According to the evidence report, over the 10 years following random assignment, the programme produced a 6.5 percentage point increase in the high school graduation rate, and 6.8 percentage point increase in the rate of post-secondary completion.

Source: Learning Accounts (September 2019), Social Programs That Work

Decades of evidence supports early childhood education

A recent meta-analysis of almost 60 years’ worth of high-quality early childhood education (ECE) studies in the US found that participating in ECE programmes significantly reduced special education placement and grade retention (pupils having to repeat a year), and lead to increased graduation rates from secondary school.

Dana Charles McCoy and colleagues examined data from studies spanning 1960-2016. All had to meet strict inclusion criteria and address ECE’s effects on special education placement, grade retention, or dropout rates, yielding 22 studies. Seven were randomised controlled studies, four were quasi-experimental, and eleven used non-randomised assignment and compared groups who were equivalent at baseline.

Results showed statistically significant effects of ECE. Compared to pupils who did not attend ECE, participants were 8.1% less likely to be placed in special education, 8.3% less likely to be held back a year and 11.4% more likely to graduate from secondary school.

Source: Impacts of early childhood education on medium- and long-term educational outcomes (November 2017), Educational Researcher Volume 46, issue 8

Small Schools of Choice improve graduation rates and college enrolment

A new update on New York high schools Small Schools of Choice has shown that the positive effects of the approach continue into postsecondary education.

In the 1990s, New York City instituted a high school reform effort called Small Schools of Choice (SSCs).

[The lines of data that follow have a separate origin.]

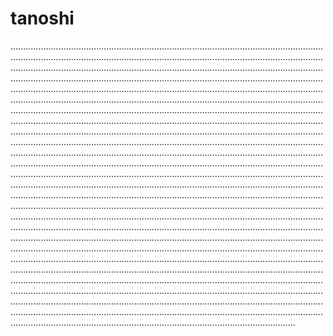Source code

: # tanoshi

.........................................................................................................................................................................................................................................................................................................................................................................................................................................................................................................................................................................................................................................................................................................................................................................................................................................................................................................................................................................................................................................................................................................................................................................................................................................................................................................................................................................................................................................................................................................................................................................................................................................................................................................................................................................................................................................................................................................................................................................................................................................................................................................................................................................................................................................................................................................................................................................................................................................................................................................................................................................................................................................................................................................................................................................................................................................................................................................................................................................................................................................................................................................................................................................................................................................................................................................................................................................................................................................................................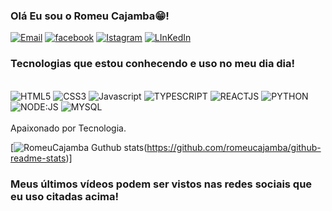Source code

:
### Olá Eu sou o Romeu Cajamba😁!

[![Email](https://img.shields.io/badge/Gmail-D14836?style=for-the-badge&logo=gmail&logoColor=white)](https://mail.google.com/mail/?tab=rm&ogbl)
[![facebook](https://img.shields.io/badge/Facebook-1877F2?style=for-the-badge&logo=facebook&logoColor=whit)](https://www.facebook.com/romeucajamba.cajamba)
[![Istagram](https://img.shields.io/badge/Instagram-E4405F?style=for-the-badge&logo=instagram&logoColor=white)](https://www.instagram.com/romeu_cajamba/)
[![LInKedIn](https://img.shields.io/badge/LinkedIn-0077B5?style=for-the-badge&logo=linkedin&logoColor=white)](https://www.LinKedIn.com/romeuCajamba/)


### Tecnologias que estou conhecendo e uso no meu dia dia!
<div style="display: inline_block"><br/>
<img alingn="center" alt="HTML5" src="https://img.shields.io/badge/HTML5-E34F26?style=for-the-badge&logo=html5&logoColor=white"/>
<img alingn="center" alt="CSS3" src="https://img.shields.io/badge/CSS-239120?&style=for-the-badge&logo=css3&logoColor=white"/>
<img alingn="center" alt="Javascript" src="https://img.shields.io/badge/JavaScript-F7DF1E?style=for-the-badge&logo=javascript&logoColor=black"/>
<img alingn="center" alt="TYPESCRIPT" src="https://img.shields.io/badge/TypeScript-007ACC?style=for-the-badge&logo=typescript&logoColor=white"/>
<img alingn="center" alt="REACTJS" src="https://img.shields.io/badge/React-20232A?style=for-the-badge&logo=react&logoColor=61DAFB"/>
<img alingn="center" alt="PYTHON" src="https://img.shields.io/badge/Python-3776AB?style=for-the-badge&logo=python&logoColor=white"/>
<img alingn="center" alt="NODE:JS" src="https://img.shields.io/badge/Node.js-43853D?style=for-the-badge&logo=node.js&logoColor=white"/>
<img alingn="center" alt="MYSQL" src="https://img.shields.io/badge/MySQL-00000F?style=for-the-badge&logo=mysql&logoColor=white"/>
</div><br/>
Apaixonado por Tecnologia. 

[![RomeuCajamba Guthub stats](https://github-readme-stats.vercel.app/api/top-langs/?username=romeucajamba&hide_progress=true)(https://github.com/romeucajamba/github-readme-stats)]

### Meus últimos vídeos podem ser vistos nas redes sociais que eu uso citadas acima!
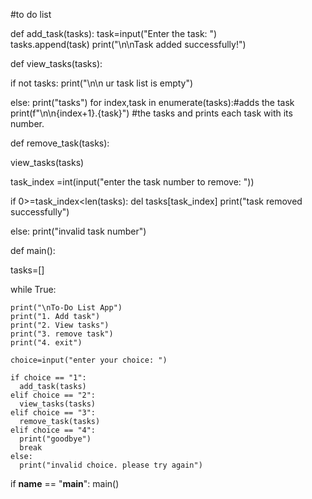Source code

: #to do list

def add_task(tasks):
  task=input("Enter the task: ")  
  tasks.append(task)
  print("\n\nTask added successfully!")

def view_tasks(tasks):
  
  if not tasks:
    print("\n\n  ur task list is empty")
  
  else:
    print("tasks")
    for index,task in enumerate(tasks):#adds the task
      print(f"\n\n{index+1}.{task}") #the tasks and prints each task with its number.

def remove_task(tasks):
  
  view_tasks(tasks)
  
  task_index =int(input("enter the task number to remove:  "))
  
  if 0>=task_index<len(tasks):
    del tasks[task_index]
    print("task removed successfully")
  
  else:
    print("invalid task number")

def main():
  
  tasks=[]
  
  while True:
    
    print("\nTo-Do List App")
    print("1. Add task")
    print("2. View tasks")
    print("3. remove task")
    print("4. exit")
    
    choice=input("enter your choice: ")
    
    if choice == "1":
      add_task(tasks)
    elif choice == "2":
      view_tasks(tasks)
    elif choice == "3":
      remove_task(tasks)
    elif choice == "4":
      print("goodbye")
      break
    else:
      print("invalid choice. please try again")

if __name__ == "__main__":
  main()


  
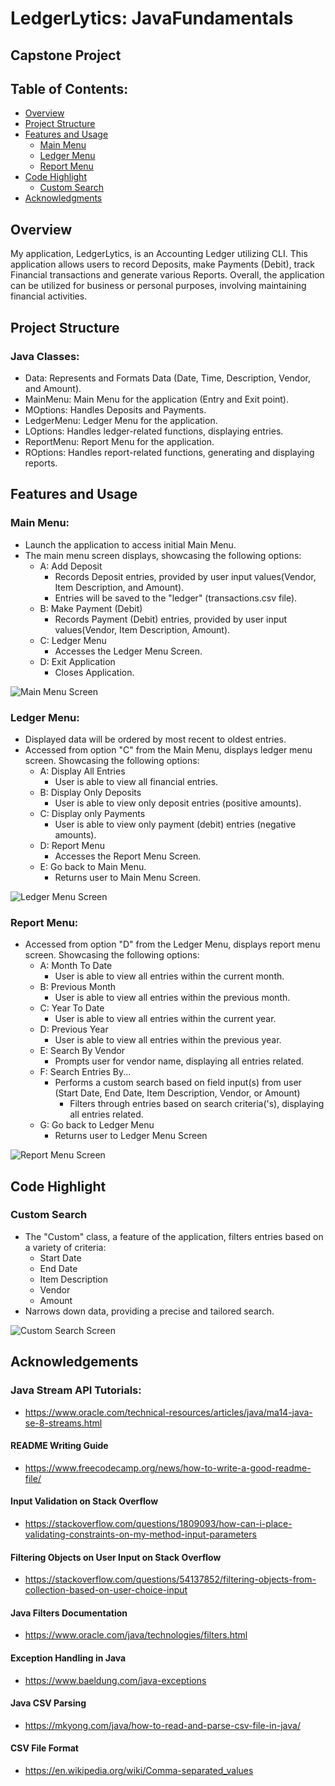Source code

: # LedgerLytics: JavaFundamentals
## **Capstone Project**

## Table of Contents:

- [Overview](#overview)
- [Project Structure](#project-structure)
- [Features and Usage](#features-and-usage)
  - [Main Menu](#main_menu)
  - [Ledger Menu](#ledger_menu)
  - [Report Menu](#report_menu)
- [Code Highlight](#code-highlight)
  - [Custom Search](#custom-search)
- [Acknowledgments](#acknowledgements)


## Overview
My application, LedgerLytics, is an Accounting Ledger utilizing CLI. 
This application allows users to record Deposits, make Payments (Debit), track Financial transactions and generate 
various Reports. 
Overall, the application can be utilized for business or personal purposes, involving maintaining financial 
activities.

## Project Structure
### **Java Classes:**
- Data: Represents and Formats Data (Date, Time, Description, Vendor, and Amount).
- MainMenu: Main Menu for the application (Entry and Exit point).
- MOptions: Handles Deposits and Payments.
- LedgerMenu: Ledger Menu for the application.
- LOptions: Handles ledger-related functions, displaying entries.
- ReportMenu: Report Menu for the application.
- ROptions: Handles report-related functions, generating and displaying reports.

## Features and Usage
### **Main Menu:**
- Launch the application to access initial Main Menu.
- The main menu screen displays, showcasing the following options:
  - A: Add Deposit
    - Records Deposit entries, provided by user input values(Vendor, Item Description, and Amount).
    - Entries will be saved to the "ledger" (transactions.csv file).
  - B: Make Payment (Debit)
    - Records Payment (Debit) entries, provided by user input values(Vendor, Item Description, Amount).
  - C: Ledger Menu
    - Accesses the Ledger Menu Screen.
  - D: Exit Application
    - Closes Application.

![Main Menu Screen](src/main/resources/demo_pictures/main_menu.png)

### **Ledger Menu:**
- Displayed data will be ordered by most recent to oldest entries.
- Accessed from option "C" from the Main Menu, displays ledger menu screen. Showcasing the following options:
  - A: Display All Entries
    - User is able to view all financial entries.
  - B: Display Only Deposits
    - User is able to view only deposit entries (positive amounts).
  - C: Display only Payments
    - User is able to view only payment (debit) entries (negative amounts).
  - D: Report Menu
    - Accesses the Report Menu Screen.
  - E: Go back to Main Menu.
    - Returns user to Main Menu Screen.

![Ledger Menu Screen](src/main/resources/demo_pictures/ledger_menu.png)

### **Report Menu:**
- Accessed from option "D" from the Ledger Menu, displays report menu screen. Showcasing the following options:
  - A: Month To Date
    - User is able to view all entries within the current month.
  - B: Previous Month
    - User is able to view all entries within the previous month.
  - C: Year To Date
    - User is able to view all entries within the current year.
  - D: Previous Year
    - User is able to view all entries within the previous year.
  - E: Search By Vendor
    - Prompts user for vendor name, displaying all entries related.
  - F: Search Entries By...
    - Performs a custom search based on field input(s) from user (Start Date, End Date, Item Description, Vendor, or 
    Amount)
      - Filters through entries based on search criteria('s), displaying all entries related.
  - G: Go back to Ledger Menu
    - Returns user to Ledger Menu Screen

![Report Menu Screen](src/main/resources/demo_pictures/report_menu.png)

## Code Highlight

### **Custom Search**
- The "Custom" class, a feature of the application, filters entries based on a variety of criteria:
  - Start Date
  - End Date
  - Item Description
  - Vendor
  - Amount
- Narrows down data, providing a precise and tailored search.

![Custom Search Screen](src/main/resources/demo_pictures/custom_search.png)

## Acknowledgements

### **Java Stream API Tutorials:**
- https://www.oracle.com/technical-resources/articles/java/ma14-java-se-8-streams.html

#### **README Writing Guide**
- https://www.freecodecamp.org/news/how-to-write-a-good-readme-file/

#### **Input Validation on Stack Overflow**
- https://stackoverflow.com/questions/1809093/how-can-i-place-validating-constraints-on-my-method-input-parameters

#### **Filtering Objects on User Input on Stack Overflow**
- https://stackoverflow.com/questions/54137852/filtering-objects-from-collection-based-on-user-choice-input

#### **Java Filters Documentation**
- https://www.oracle.com/java/technologies/filters.html

#### **Exception Handling in Java**
- https://www.baeldung.com/java-exceptions

#### **Java CSV Parsing**
- https://mkyong.com/java/how-to-read-and-parse-csv-file-in-java/

#### **CSV File Format**
- https://en.wikipedia.org/wiki/Comma-separated_values
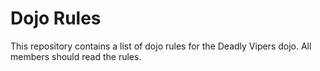 Dojo Rules
==========

This repository contains a list of dojo rules for the Deadly Vipers dojo.
All members should read the rules.


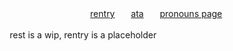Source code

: ㅤㅤㅤㅤㅤㅤㅤㅤㅤㅤㅤㅤㅤㅤ[rentry](https://rentry.co/writersinthedark)ㅤㅤ[ata](https://antikechi.atabook.org)ㅤㅤ[pronouns page](https://en.pronouns.page/@inkpotgods)

ㅤㅤㅤㅤrest is a wip, rentry is a placeholder
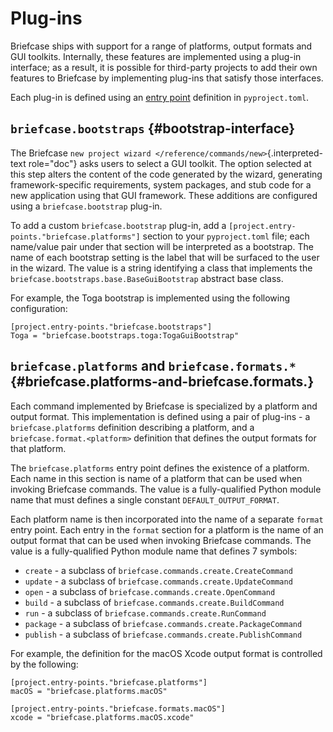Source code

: # Plug-ins

Briefcase ships with support for a range of platforms, output formats
and GUI toolkits. Internally, these features are implemented using a
plug-in interface; as a result, it is possible for third-party projects
to add their own features to Briefcase by implementing plug-ins that
satisfy those interfaces.

Each plug-in is defined using an [entry
point](https://packaging.python.org/en/latest/specifications/entry-points/)
definition in `pyproject.toml`.

## `briefcase.bootstraps` {#bootstrap-interface}

The Briefcase
`new project wizard </reference/commands/new>`{.interpreted-text
role="doc"} asks users to select a GUI toolkit. The option selected at
this step alters the content of the code generated by the wizard,
generating framework-specific requirements, system packages, and stub
code for a new application using that GUI framework. These additions are
configured using a `briefcase.bootstrap` plug-in.

To add a custom `briefcase.bootstrap` plug-in, add a
`[project.entry-points."briefcase.platforms"]` section to your
`pyproject.toml` file; each name/value pair under that section will be
interpreted as a bootstrap. The name of each bootstrap setting is the
label that will be surfaced to the user in the wizard. The value is a
string identifying a class that implements the
`briefcase.bootstraps.base.BaseGuiBootstrap` abstract base class.

For example, the Toga bootstrap is implemented using the following
configuration:

    [project.entry-points."briefcase.bootstraps"]
    Toga = "briefcase.bootstraps.toga:TogaGuiBootstrap"

## `briefcase.platforms` and `briefcase.formats.*` {#briefcase.platforms-and-briefcase.formats.}

Each command implemented by Briefcase is specialized by a platform and
output format. This implementation is defined using a pair of plug-ins -
a `briefcase.platforms` definition describing a platform, and a
`briefcase.format.<platform>` definition that defines the output formats
for that platform.

The `briefcase.platforms` entry point defines the existence of a
platform. Each name in this section is name of a platform that can be
used when invoking Briefcase commands. The value is a fully-qualified
Python module name that must defines a single constant
`DEFAULT_OUTPUT_FORMAT`.

Each platform name is then incorporated into the name of a separate
`format` entry point. Each entry in the `format` section for a platform
is the name of an output format that can be used when invoking Briefcase
commands. The value is a fully-qualified Python module name that defines
7 symbols:

- `create` - a subclass of `briefcase.commands.create.CreateCommand`
- `update` - a subclass of `briefcase.commands.create.UpdateCommand`
- `open` - a subclass of `briefcase.commands.create.OpenCommand`
- `build` - a subclass of `briefcase.commands.create.BuildCommand`
- `run` - a subclass of `briefcase.commands.create.RunCommand`
- `package` - a subclass of `briefcase.commands.create.PackageCommand`
- `publish` - a subclass of `briefcase.commands.create.PublishCommand`

For example, the definition for the macOS Xcode output format is
controlled by the following:

    [project.entry-points."briefcase.platforms"]
    macOS = "briefcase.platforms.macOS"

    [project.entry-points."briefcase.formats.macOS"]
    xcode = "briefcase.platforms.macOS.xcode"
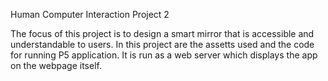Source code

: Human Computer Interaction Project 2

The focus of this project is to design a smart mirror that is accessible and understandable to users.
In this project are the assetts used and the code for running P5 application. It is run as a web server which displays the app on the webpage itself.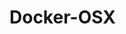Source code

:<!-- generated by markdown-notes-tree -->

# Docker-OSX

<!-- optional markdown-notes-tree directory description starts here -->

<!-- optional markdown-notes-tree directory description ends here -->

SSCs have 100 students in each year group and emphasise academic rigour and strong student/faculty relations. Students apply to their preferred schools and are selected by lottery.

Researchers at MDRC examined the effects on postsecondary education of attending SSCs in a longitudinal study of more than 12,000 mostly disadvantaged students. They found that students at SSCs had higher graduation rates and were more likely to attend college the following year than the control group of students who applied to SSCs but attended other schools.

Attending an SSC increased graduation rates in the four cohorts studied by an average of 9.4 percentage points. Students at SSCs were more likely than the control groups to remain enrolled in college more than three years later. SSCs made these gains at a 14-16% lower cost per graduate than the control schools (mostly due to higher rates of graduation and fewer students needing a fifth year of high school to graduate).